***** Dataset records

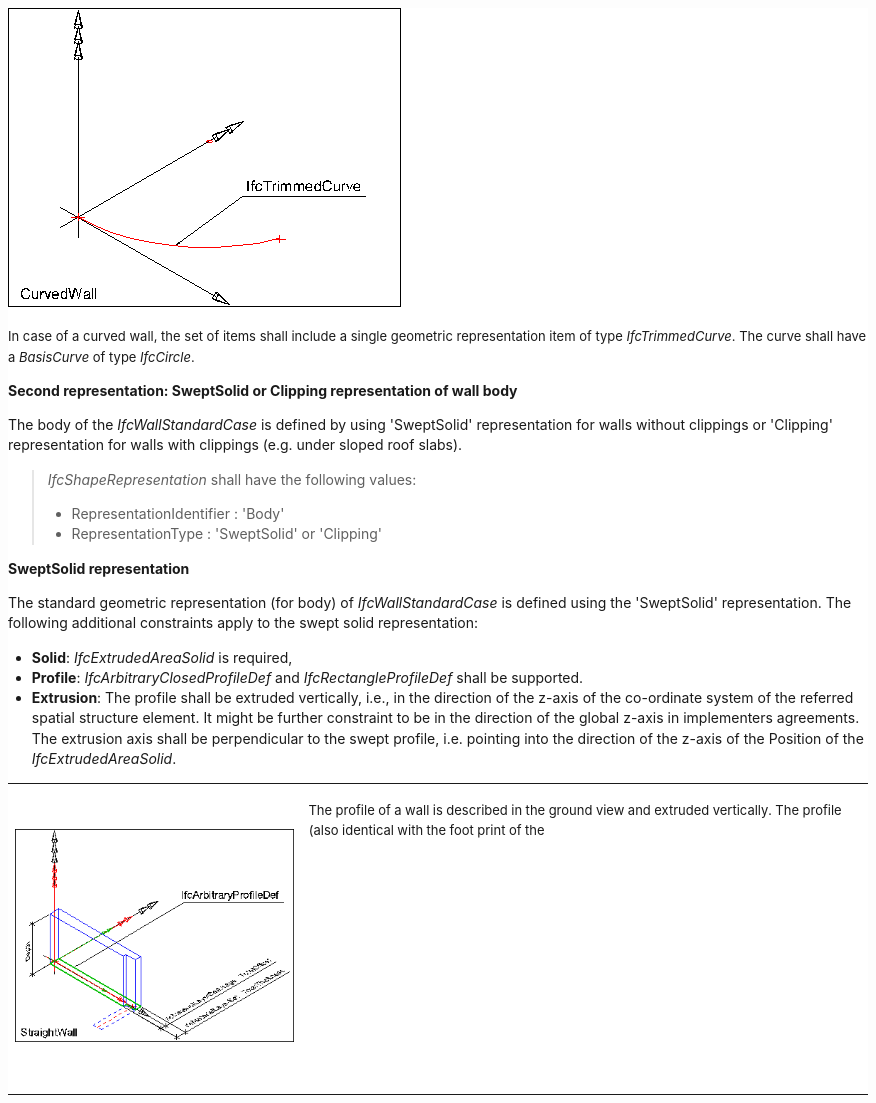 </td> </tr> <tr valign="top"> <td align="left" valign="top"><a href="drawings/IfcWallStandard_CurvedWall_01-Layout1.dwf"><img src="figures/IfcWallStandard_CurvedWall_01-Layout1.gif" alt="curved wall axis" border="0" height="299" width="393"></a></td> <td align="left" valign="top"> <p><font size="-1">In case
of a curved wall, the set of items shall include a single geometric
representation item of type <i>IfcTrimmedCurve</i>. The
curve shall have a <i>BasisCurve</i> of type <i>IfcCircle</i>.</font></p>
</td> </tr> </tbody></table>

**Second
representation: SweptSolid or
Clipping representation of wall body**

The body of the _IfcWallStandardCase_ is defined by using 'SweptSolid' representation for walls without clippings or 'Clipping' representation for walls with clippings (e.g. under sloped roof slabs).

> _IfcShapeRepresentation_ shall have the following values:
> 
> * RepresentationIdentifier : 'Body'
> * RepresentationType : 'SweptSolid' or 'Clipping'

**SweptSolid representation**

The standard geometric representation (for body) of _IfcWallStandardCase_ is defined using the 'SweptSolid' representation. The following additional constraints apply to the swept solid representation:

* **Solid**: _IfcExtrudedAreaSolid_ is required,
* **Profile**: _IfcArbitraryClosedProfileDef_ and _IfcRectangleProfileDef_ shall be supported. 
* **Extrusion**: The profile shall be extruded vertically, i.e., in the direction of the z-axis of the co-ordinate system of the referred spatial structure element. It might be further constraint to be in the direction of the global z-axis in implementers agreements. The extrusion axis shall be perpendicular to the swept profile, i.e. pointing into the direction of the z-axis of the Position of the _IfcExtrudedAreaSolid_.

<table cellpadding="2" cellspacing="2"> <tbody><tr>
<td align="left" valign="top"><a href="drawings/IfcWallStandard_StraigthWall_02-Layout1.dwf"><img src="figures/IfcWallStandard_StraigthWall_02-Layout1.gif" alt="straight wall body" border="0" height="299" width="393"></a></td> <td align="left" valign="top"> <p><font size="-1">The
profile of a wall is described in the ground view and extruded
vertically. The profile (also identical with the foot print of the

**********

● Exercise aim
Output the data above in full and exactly, with every image left out.

● Answer to this problem
 </td> </tr> <tr valign="top"> <td align="left" valign="top"><a href="drawings/IfcWallStandard_CurvedWall_01-Layout1.dwf"><img src="figures/IfcWallStandard_CurvedWall_01-Layout1.gif" alt="curved wall axis" border="0" height="299" width="393"></a></td> <td align="left" valign="top"> <p><font size="-1">In case
of a curved wall, the set of items shall include a single geometric
representation item of type <i>IfcTrimmedCurve</i>. The
curve shall have a <i>BasisCurve</i> of type <i>IfcCircle</i>.</font></p>
</td> </tr> </tbody></table>

**Second
representation: SweptSolid or
Clipping representation of wall body**

The body of the _IfcWallStandardCase_ is defined by using 'SweptSolid' representation for walls without clippings or 'Clipping' representation for walls with clippings (e.g. under sloped roof slabs).

> _IfcShapeRepresentation_ shall have the following values:
> 
> * RepresentationIdentifier : 'Body'
> * RepresentationType : 'SweptSolid' or 'Clipping'

**SweptSolid representation**

The standard geometric representation (for body) of _IfcWallStandardCase_ is defined using the 'SweptSolid' representation. The following additional constraints apply to the swept solid representation:

* **Solid**: _IfcExtrudedAreaSolid_ is required,
* **Profile**: _IfcArbitraryClosedProfileDef_ and _IfcRectangleProfileDef_ shall be supported. 
* **Extrusion**: The profile shall be extruded vertically, i.e., in the direction of the z-axis of the co-ordinate system of the referred spatial structure element. It might be further constraint to be in the direction of the global z-axis in implementers agreements. The extrusion axis shall be perpendicular to the swept profile, i.e. pointing into the direction of the z-axis of the Position of the _IfcExtrudedAreaSolid_.

<table cellpadding="2" cellspacing="2"> <tbody><tr>
<td align="left" valign="top"><a href="drawings/IfcWallStandard_StraigthWall_02-Layout1.dwf"><img src="figures/IfcWallStandard_StraigthWall_02-Layout1.gif" alt="straight wall body" border="0" height="299" width="393"></a></td> <td align="left" valign="top"> <p><font size="-1">The
profile of a wall is described in the ground view and extruded
vertically. The profile (also identical with the foot print of the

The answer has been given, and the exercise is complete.